If pre-Katrina Baton Rouge was crowded, post-Katrina Baton Rouge is bulging. The crowding reminds me of those sacks of crawfish stuffed full and taunt, and the squirming wet sound they make as they jostle to fit. In South Louisiana, I see the familiar swirling with the new. The ancient oaks still hold their spilling moss. On the LSU campus, the hundred-year-old grandfather oaks branches are as big as the trunks of every tree in the state of Texas, some of those limbs so heavy they curve down and touch the ground—lovely. In spring, the Azaleas spill out on nearly every yard; they arrive early, because they do not want to share the spotlight. Lush colors of reds, pinks, purples, white, some allowed to spread and grow however they please, and others pruned and cut back to fit a gardener’s idea of beauty. Azaleas inhabit the yards of the rich, the poor, the black, the white, everyone, for the azalea is the great equalizer.
Places where I’d last seen pasture, trees, vacant lots, or old buildings gone to ruin, have in their place new apartments, retail shops, restaurants.
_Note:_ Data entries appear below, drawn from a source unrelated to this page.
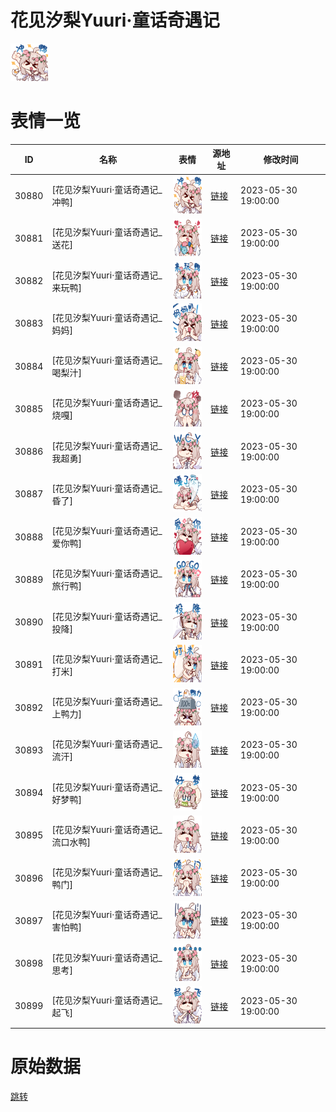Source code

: # 花见汐梨Yuuri·童话奇遇记

<img src="./cover.png" height="60" alt="cover" />

# 表情一览

|ID|名称|表情|源地址|修改时间|
|----|----|----|----|----|
|30880|[花见汐梨Yuuri·童话奇遇记_冲鸭]|<img src="./pic/030880_%5B花见汐梨Yuuri·童话奇遇记_冲鸭%5D.png" height="60" alt="冲鸭"/>|[链接](https://i0.hdslb.com/bfs/garb/4e9c11993cd01c878aff1e002ea2d3ed05057344.png)|2023-05-30 19:00:00|
|30881|[花见汐梨Yuuri·童话奇遇记_送花]|<img src="./pic/030881_%5B花见汐梨Yuuri·童话奇遇记_送花%5D.png" height="60" alt="送花"/>|[链接](https://i0.hdslb.com/bfs/garb/46d97e1eb8d25143c04acb47d6c90265f8331f25.png)|2023-05-30 19:00:00|
|30882|[花见汐梨Yuuri·童话奇遇记_来玩鸭]|<img src="./pic/030882_%5B花见汐梨Yuuri·童话奇遇记_来玩鸭%5D.png" height="60" alt="来玩鸭"/>|[链接](https://i0.hdslb.com/bfs/garb/c28d54d844eabc728a18e8c9336a58da2e6420f9.png)|2023-05-30 19:00:00|
|30883|[花见汐梨Yuuri·童话奇遇记_妈妈]|<img src="./pic/030883_%5B花见汐梨Yuuri·童话奇遇记_妈妈%5D.png" height="60" alt="妈妈"/>|[链接](https://i0.hdslb.com/bfs/garb/f1fbc8ab8b9f511ebb84a7ee7e9d018f44f052f0.png)|2023-05-30 19:00:00|
|30884|[花见汐梨Yuuri·童话奇遇记_喝梨汁]|<img src="./pic/030884_%5B花见汐梨Yuuri·童话奇遇记_喝梨汁%5D.png" height="60" alt="喝梨汁"/>|[链接](https://i0.hdslb.com/bfs/garb/9bce315fcadec8f9ef87bb3936893e44777f7eb7.png)|2023-05-30 19:00:00|
|30885|[花见汐梨Yuuri·童话奇遇记_烧嘎]|<img src="./pic/030885_%5B花见汐梨Yuuri·童话奇遇记_烧嘎%5D.png" height="60" alt="烧嘎"/>|[链接](https://i0.hdslb.com/bfs/garb/9de5a9b41d66c869750818379325261a51d40f23.png)|2023-05-30 19:00:00|
|30886|[花见汐梨Yuuri·童话奇遇记_我超勇]|<img src="./pic/030886_%5B花见汐梨Yuuri·童话奇遇记_我超勇%5D.png" height="60" alt="我超勇"/>|[链接](https://i0.hdslb.com/bfs/garb/4be5656243a35738626960099ad857e8da40b20e.png)|2023-05-30 19:00:00|
|30887|[花见汐梨Yuuri·童话奇遇记_昏了]|<img src="./pic/030887_%5B花见汐梨Yuuri·童话奇遇记_昏了%5D.png" height="60" alt="昏了"/>|[链接](https://i0.hdslb.com/bfs/garb/23aaff2e52d4fa38171eac33bbffaf2fe1bc4aca.png)|2023-05-30 19:00:00|
|30888|[花见汐梨Yuuri·童话奇遇记_爱你鸭]|<img src="./pic/030888_%5B花见汐梨Yuuri·童话奇遇记_爱你鸭%5D.png" height="60" alt="爱你鸭"/>|[链接](https://i0.hdslb.com/bfs/garb/a10267e2a39e169b0c3be2f4dfb2287c14360f88.png)|2023-05-30 19:00:00|
|30889|[花见汐梨Yuuri·童话奇遇记_旅行鸭]|<img src="./pic/030889_%5B花见汐梨Yuuri·童话奇遇记_旅行鸭%5D.png" height="60" alt="旅行鸭"/>|[链接](https://i0.hdslb.com/bfs/garb/9d84799d28a002c7a190c0f118425ad82e8571da.png)|2023-05-30 19:00:00|
|30890|[花见汐梨Yuuri·童话奇遇记_投降]|<img src="./pic/030890_%5B花见汐梨Yuuri·童话奇遇记_投降%5D.png" height="60" alt="投降"/>|[链接](https://i0.hdslb.com/bfs/garb/24bc7738219fc48ff7d8b6e3e498ff474b2febc0.png)|2023-05-30 19:00:00|
|30891|[花见汐梨Yuuri·童话奇遇记_打米]|<img src="./pic/030891_%5B花见汐梨Yuuri·童话奇遇记_打米%5D.png" height="60" alt="打米"/>|[链接](https://i0.hdslb.com/bfs/garb/7353ef9c7c8d09b51c21ab88c3705c25b1956dfb.png)|2023-05-30 19:00:00|
|30892|[花见汐梨Yuuri·童话奇遇记_上鸭力]|<img src="./pic/030892_%5B花见汐梨Yuuri·童话奇遇记_上鸭力%5D.png" height="60" alt="上鸭力"/>|[链接](https://i0.hdslb.com/bfs/garb/6e7f7889d3da4d7711e7043ea0fc280bc14f164b.png)|2023-05-30 19:00:00|
|30893|[花见汐梨Yuuri·童话奇遇记_流汗]|<img src="./pic/030893_%5B花见汐梨Yuuri·童话奇遇记_流汗%5D.png" height="60" alt="流汗"/>|[链接](https://i0.hdslb.com/bfs/garb/af1a3646d70b002561e124a0de60311ef8fba4c1.png)|2023-05-30 19:00:00|
|30894|[花见汐梨Yuuri·童话奇遇记_好梦鸭]|<img src="./pic/030894_%5B花见汐梨Yuuri·童话奇遇记_好梦鸭%5D.png" height="60" alt="好梦鸭"/>|[链接](https://i0.hdslb.com/bfs/garb/c5a68c8c58c209c51d3bc0b18624cc07b3b99c23.png)|2023-05-30 19:00:00|
|30895|[花见汐梨Yuuri·童话奇遇记_流口水鸭]|<img src="./pic/030895_%5B花见汐梨Yuuri·童话奇遇记_流口水鸭%5D.png" height="60" alt="流口水鸭"/>|[链接](https://i0.hdslb.com/bfs/garb/bd18688953866bcfa3342e8f00b6792aaf32b2f9.png)|2023-05-30 19:00:00|
|30896|[花见汐梨Yuuri·童话奇遇记_鸭门]|<img src="./pic/030896_%5B花见汐梨Yuuri·童话奇遇记_鸭门%5D.png" height="60" alt="鸭门"/>|[链接](https://i0.hdslb.com/bfs/garb/ec6b40de73a057eb9a823931f7bd72581770e64c.png)|2023-05-30 19:00:00|
|30897|[花见汐梨Yuuri·童话奇遇记_害怕鸭]|<img src="./pic/030897_%5B花见汐梨Yuuri·童话奇遇记_害怕鸭%5D.png" height="60" alt="害怕鸭"/>|[链接](https://i0.hdslb.com/bfs/garb/aa18d37ebae020e55c7e187b56b953ff5a19a4c1.png)|2023-05-30 19:00:00|
|30898|[花见汐梨Yuuri·童话奇遇记_思考]|<img src="./pic/030898_%5B花见汐梨Yuuri·童话奇遇记_思考%5D.png" height="60" alt="思考"/>|[链接](https://i0.hdslb.com/bfs/garb/b8c6ddbd3382517db224397e250ddff902d1d570.png)|2023-05-30 19:00:00|
|30899|[花见汐梨Yuuri·童话奇遇记_起飞]|<img src="./pic/030899_%5B花见汐梨Yuuri·童话奇遇记_起飞%5D.png" height="60" alt="起飞"/>|[链接](https://i0.hdslb.com/bfs/garb/f98e2cb4812580c6a44336bee2070b81bb4e0cae.png)|2023-05-30 19:00:00|

# 原始数据

[跳转](./raw.json)


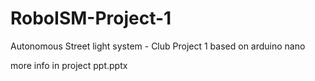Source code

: # RoboISM-Project-1

Autonomous Street light system - Club Project 1 based on arduino nano

more info in project ppt.pptx
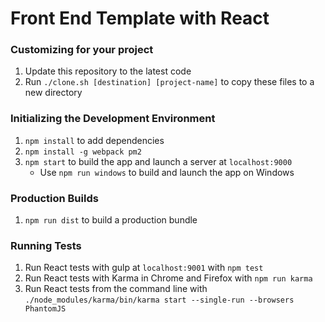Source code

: # Front End Template with React

### Customizing for your project
1. Update this repository to the latest code
1. Run `./clone.sh [destination] [project-name]` to copy these files to a new directory

### Initializing the Development Environment
1. `npm install` to add dependencies
1. `npm install -g webpack pm2`
1. `npm start` to build the app and launch a server at `localhost:9000`
    - Use `npm run windows` to build and launch the app on Windows

### Production Builds
1. `npm run dist` to build a production bundle

### Running Tests
1. Run React tests with gulp at `localhost:9001` with `npm test`
1. Run React tests with Karma in Chrome and Firefox with `npm run karma`
1. Run React tests from the command line with `./node_modules/karma/bin/karma start --single-run --browsers PhantomJS`
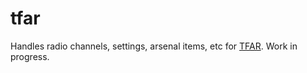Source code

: # tfar

Handles radio channels, settings, arsenal items, etc for [TFAR](https://steamcommunity.com/workshop/filedetails/?id=894678801).  Work in progress.
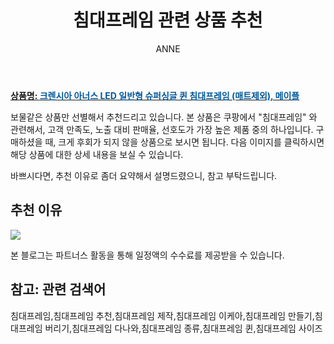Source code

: ﻿---
layout: post
title:  "침대프레임 관련 상품 추천"
author: ANNE
categories: [ 가구/인테리어 ]
tags: [침대프레임,침대프레임 추천,침대프레임 제작,침대프레임 이케아,침대프레임 만들기,침대프레임 버리기,침대프레임 다나와,침대프레임 종류,침대프레임 퀸,침대프레임 사이즈]
image: https://static.coupangcdn.com/image/vendor_inventory/4a45/0f2b4ba735460431bc7a3469dd5874f223b7a3c80584fc5b75c26a79ad33.jpg 
description: "쿠팡에서 침대프레임 관련 상품으로 가장 고객 선호도가 높은 제품 중 하나입니다."
---

<a href="https://link.coupang.com/re/AFFSDP?lptag=AF5184500&pageKey=97627940&itemId=299766502&vendorItemId=3737673136&traceid=V0-153-f68f1f2df517f0c9"><b>상품명: <font color='#01579B'>크렌시아 아너스 LED 일반형 슈퍼싱글 퀸 침대프레임 (매트제외), 메이플</font></b></a>

보물같은 상품만 선별해서 추천드리고 있습니다.
본 상품은 쿠팡에서 "침대프레임" 와 관련해서, 고객 만족도, 노출 대비 판매율, 선호도가 가장 높은 제품 중의 하나입니다.
구매하셨을 때, 크게 후회가 되지 않을 상품으로 보시면 됩니다. 
다음 이미지를 클릭하시면 해당 상품에 대한 상세 내용을 보실 수 있습니다.

바쁘시다면, 추천 이유로 좀더 요약해서 설명드렸으니, 참고 부탁드립니다.

## 추천 이유 

<a href="https://link.coupang.com/re/AFFSDP?lptag=AF5184500&pageKey=97627940&itemId=299766502&vendorItemId=3737673136&traceid=V0-153-f68f1f2df517f0c9"><img src="https://thumbnail8.coupangcdn.com/thumbnails/remote/q89/image/vendor_inventory/43ee/5047f84547197913ee06188bdda2664a89f820de898c945cff9c2ab547b8.jpg"></a> 

본 블로그는 파트너스 활동을 통해 일정액의 수수료를 제공받을 수 있습니다.

## 참고: 관련 검색어    
침대프레임,침대프레임 추천,침대프레임 제작,침대프레임 이케아,침대프레임 만들기,침대프레임 버리기,침대프레임 다나와,침대프레임 종류,침대프레임 퀸,침대프레임 사이즈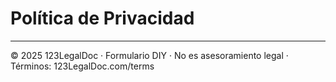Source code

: # Política de Privacidad

---

© 2025 123LegalDoc · Formulario DIY · No es asesoramiento legal · Términos: 123LegalDoc.com/terms
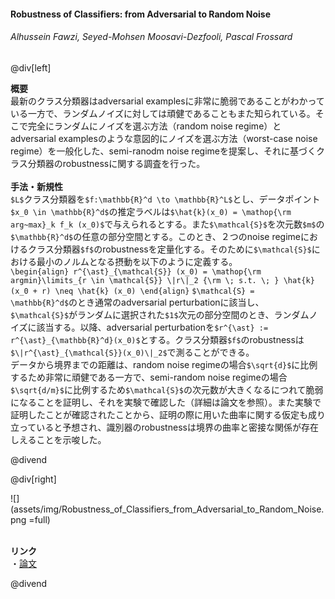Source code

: #### Robustness of Classifiers: from Adversarial to Random Noise
###### Alhussein Fawzi, Seyed-Mohsen Moosavi-Dezfooli, Pascal Frossard

@div[left]

__概要__<br>
最新のクラス分類器はadversarial examplesに非常に脆弱であることがわかっている一方で、ランダムノイズに対しては頑健であることもまた知られている。そこで完全にランダムにノイズを選ぶ方法（random noise regime）とadversarial examplesのような意図的にノイズを選ぶ方法（worst-case noise regime）を一般化した、semi-ranodm noise regimeを提案し、それに基づくクラス分類器のrobustnessに関する調査を行った。<br>
<br>
__手法・新規性__<br>
`$L$`クラス分類器を`$f:\mathbb{R}^d \to \mathbb{R}^L$`とし、データポイント`$x_0 \in \mathbb{R}^d$`の推定ラベルは`$\hat{k}(x_0) = \mathop{\rm arg~max}_k f_k (x_0)$`で与えられるとする。また`$\mathcal{S}$`を次元数`$m$`の`$\mathbb{R}^d$`の任意の部分空間とする。このとき、２つのnoise regimeにおけるクラス分類器`$f$`のrobustnessを定量化する。そのために`$\mathcal{S}$`における最小のノルムとなる摂動を以下のように定義する。<br>
`\begin{align} r^{\ast}_{\mathcal{S}} (x_0) = \mathop{\rm argmin}\limits_{r \in \mathcal{S}} \|r\|_2 {\rm \; s.t. \; } \hat{k}(x_0 + r) \neq \hat{k} (x_0) \end{align}`
`$\mathcal{S} = \mathbb{R}^d$`のとき通常のadversarial perturbationに該当し、`$\mathcal{S}$`がランダムに選択された`$1$`次元の部分空間のとき、ランダムノイズに該当する。以降、adversarial perturbationを`$r^{\ast} := r^{\ast}_{\mathbb{R}^d}(x_0)$`とする。クラス分類器`$f$`のrobustnessは`$\|r^{\ast}_{\mathcal{S}}(x_0)\|_2$`で測ることができる。<br>
データから境界までの距離は、random noise regimeの場合`$\sqrt{d}$`に比例するため非常に頑健である一方で、semi-random noise regimeの場合`$\sqrt{d/m}$`に比例するため`$\mathcal{S}$`の次元数が大きくなるにつれて脆弱になることを証明し、それを実験で確認した（詳細は論文を参照）。また実験で証明したことが確認されたことから、証明の際に用いた曲率に関する仮定も成り立っていると予想され、識別器のrobustnessは境界の曲率と密接な関係が存在しえることを示唆した。

@divend

@div[right]

![](assets/img/Robustness_of_Classifiers_from_Adversarial_to_Random_Noise.png =full)<br>
<br>

__リンク__<br>
・[論文](https://arxiv.org/pdf/1608.08967.pdf)<br>

@divend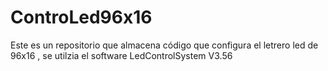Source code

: # ControLed96x16
Este es un repositorio que almacena código que configura el letrero led de 96x16 , se utilzia el software LedControlSystem V3.56
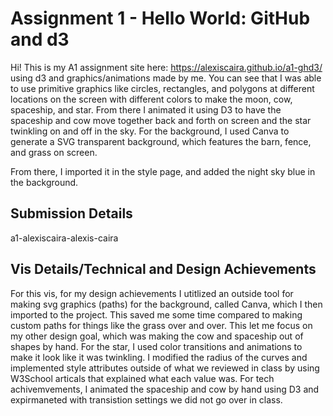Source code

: Assignment 1 - Hello World: GitHub and d3  
===
Hi!
This is my A1 assignment site here: https://alexiscaira.github.io/a1-ghd3/ using d3 and graphics/animations made by me.
You can see that I was able to use primitive graphics like circles, rectangles, and polygons at different locations on the screen with different colors to make the moon, cow, spaceship, and star. From there I animated it using D3 to have the spaceship and cow move together back and forth on screen and the star twinkling on and off in the sky. For the background, I used Canva to generate a SVG transparent background, which features the barn, fence, and grass on screen.



From there, I imported it in the style page, and added the night sky blue in the background.  

Submission Details
---
a1-alexiscaira-alexis-caira

Vis Details/Technical and Design Achievements
---

For this vis, for my design achievements I utitlized an outside tool for making svg graphics (paths) for the background, called Canva, which I then imported to the project. This saved me some time compared to making custom paths for things like the grass over and over. This let me focus on my other design goal, which was making the cow and spaceship out of shapes by hand. For the star, I used color transitions and animations to make it look like it was twinkling. I modified the radius of the curves and implemented style attributes outside of what we reviewed in class by using W3School articals that explained what each value was. For tech achivemvements, I animated the spaceship and cow by hand using D3 and expirmaneted with transistion settings we did not go over in class. 

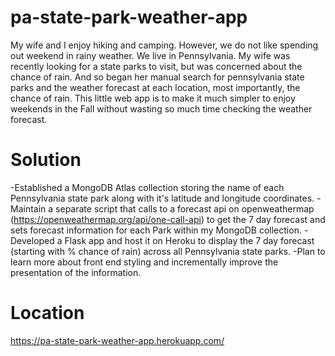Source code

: # pa-state-park-weather-app

My wife and I enjoy hiking and camping. However, we do not like spending out weekend in rainy weather. We live in Pennsylvania.
My wife was recently looking for a state parks to visit, but was concerned about the chance of rain. And so began her manual search for pennsylvania state parks
and the weather forecast at each location, most importantly, the chance of rain. This little web app is to make it much simpler to enjoy weekends in the Fall without wasting so much time checking the weather forecast.

# Solution
-Established a MongoDB Atlas collection storing the name of each Pennsylvania state park along with it's latitude and longitude coordinates.
-Maintain a separate script that calls to a forecast api on openweathermap (https://openweathermap.org/api/one-call-api) to get the 7 day forecast and sets forecast information for each Park within my MongoDB collection.
-Developed a Flask app and host it on Heroku to display the 7 day forecast (starting with % chance of rain) across all Pennsylvania state parks.
-Plan to learn more about front end styling and incrementally improve the presentation of the information.

# Location
https://pa-state-park-weather-app.herokuapp.com/
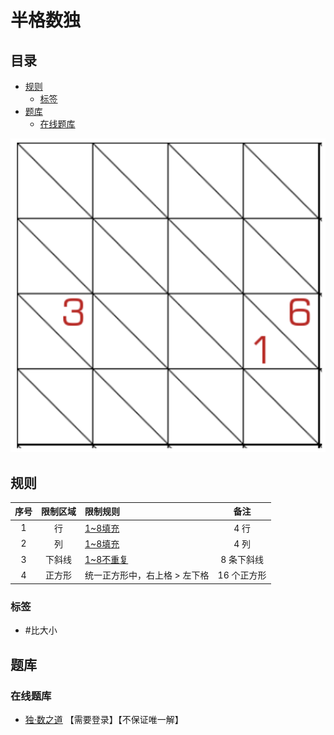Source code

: # 半格数独
<!-- START doctoc generated TOC please keep comment here to allow auto update -->
<!-- DON'T EDIT THIS SECTION, INSTEAD RE-RUN doctoc TO UPDATE -->
## 目录

- [规则](#%E8%A7%84%E5%88%99)
  - [标签](#%E6%A0%87%E7%AD%BE)
- [题库](#%E9%A2%98%E5%BA%93)
  - [在线题库](#%E5%9C%A8%E7%BA%BF%E9%A2%98%E5%BA%93)

<!-- END doctoc generated TOC please keep comment here to allow auto update -->

![题](../../images/sudoku/半格数独.png)

## 规则

| 序号  | 限制区域 | 限制规则             |   备注    |
|:---:|:----:|:-----------------|:-------:|
|  1  |  行   | [1~8填充]          |   4 行   |
|  2  |  列   | [1~8填充]          |   4 列   |
|  3  | 下斜线  | [1~8不重复]         | 8 条下斜线  |
|  4  | 正方形  | 统一正方形中，右上格 > 左下格 | 16 个正方形 |

### 标签

- #比大小

## 题库

### 在线题库

- [独·数之道](http://www.sudokufans.org.cn/lx/game.index.php?type=8t) 【需要登录】【不保证唯一解】

[1~8填充]: ../../rules.md#1to8填充

[1~8不重复]: ../../rules.md#1to8不重复

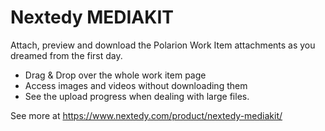 <script>
window.location.replace("https://www.nextedy.com/product/nextedy-mediakit/");
</script>

# Nextedy MEDIAKIT

Attach, preview and download the Polarion Work Item attachments as you dreamed from the first day.

* Drag & Drop over the whole work item page
* Access images and videos without downloading them
* See the upload progress when dealing with large files.

See more at <a href="https://www.nextedy.com/product/nextedy-mediakit/">https://www.nextedy.com/product/nextedy-mediakit/</a>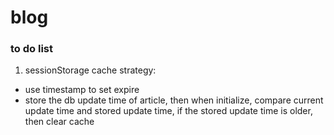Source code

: blog
====

### to do list  

1. sessionStorage cache strategy: 
 * use timestamp to set expire
 * store the db update time of article, then when initialize, compare current update time and stored update time, if the stored update time is older, then clear cache
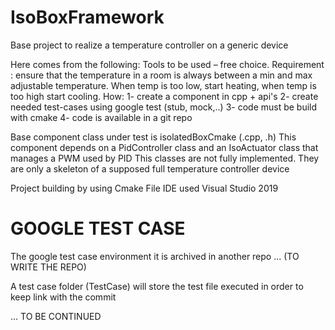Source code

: # IsoBoxFramework

Base project to realize a temperature controller on a generic device

Here comes from the following: 
Tools to be used – free choice. Requirement : ensure that the temperature in a room is always between a min and max adjustable temperature. 
When temp is too low, start heating, when temp is too high start cooling. 
How: 
1- create a component in cpp + api's 
2- create needed test-cases using google test (stub, mock,..) 
3- code must be build with cmake 
4- code is available in a git repo

Base component class under test is isolatedBoxCmake (.cpp, .h)
This component depends on a PidController class and an IsoActuator class that manages a PWM used by PID This classes are not fully implemented. They are only a skeleton of a supposed full temperature controller device

Project building by using Cmake File
IDE used Visual Studio 2019

# GOOGLE TEST CASE
The google test case environment it is archived in another repo ... (TO WRITE THE REPO)

A test case folder (TestCase) will store the test file executed in order to keep link with the commit


... TO BE CONTINUED
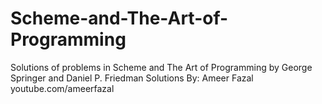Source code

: # Scheme-and-The-Art-of-Programming
Solutions of problems in Scheme and The Art of Programming by George Springer and Daniel P. Friedman
Solutions By: Ameer Fazal
youtube.com/ameerfazal
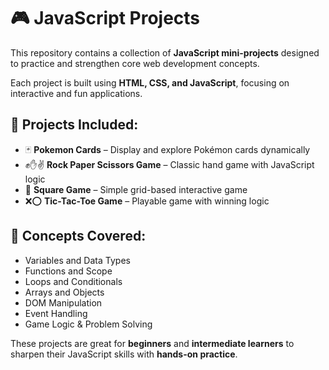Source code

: # 🎮 JavaScript Projects

This repository contains a collection of **JavaScript mini-projects** designed to practice and strengthen core web development concepts.  
  
Each project is built using **HTML, CSS, and JavaScript**, focusing on interactive and fun applications.

## 📂 Projects Included:
- 🃏 **Pokemon Cards** – Display and explore Pokémon cards dynamically  
- ✊✋✌ **Rock Paper Scissors Game** – Classic hand game with JavaScript logic  
- 🔲 **Square Game** – Simple grid-based interactive game  
- ❌⭕ **Tic-Tac-Toe Game** – Playable game with winning logic  

## 📘 Concepts Covered:
- Variables and Data Types  
- Functions and Scope  
- Loops and Conditionals  
- Arrays and Objects  
- DOM Manipulation  
- Event Handling  
- Game Logic & Problem Solving  

These projects are great for **beginners** and **intermediate learners** to sharpen their JavaScript skills with **hands-on practice**.
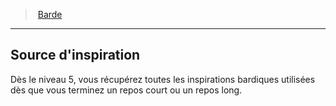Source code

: ﻿---
!Generic
Id: bard_hd.md#source-dinspiration
ParentLink: bard_hd.md#barde
Name: Source d'inspiration
ParentName: Barde
NameLevel: 2
---
> [Barde](hd_bard.md)

---

## Source d'inspiration

Dès le niveau 5, vous récupérez toutes les inspirations bardiques utilisées dès que vous terminez un repos court ou un repos long.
Cars line up to sit through two or three red lights, the interstate is noisy and slow, the surface streets are over-filled with cars that have futilely escaped the interstate. It’s as if a great foot stomped across an anthill and caused the ants to rush out and scurry here, there, and yonder…chaos. And I, now country-come-to-town, gaze wide-eyed with both wonder and terror when visiting my former adoptive city.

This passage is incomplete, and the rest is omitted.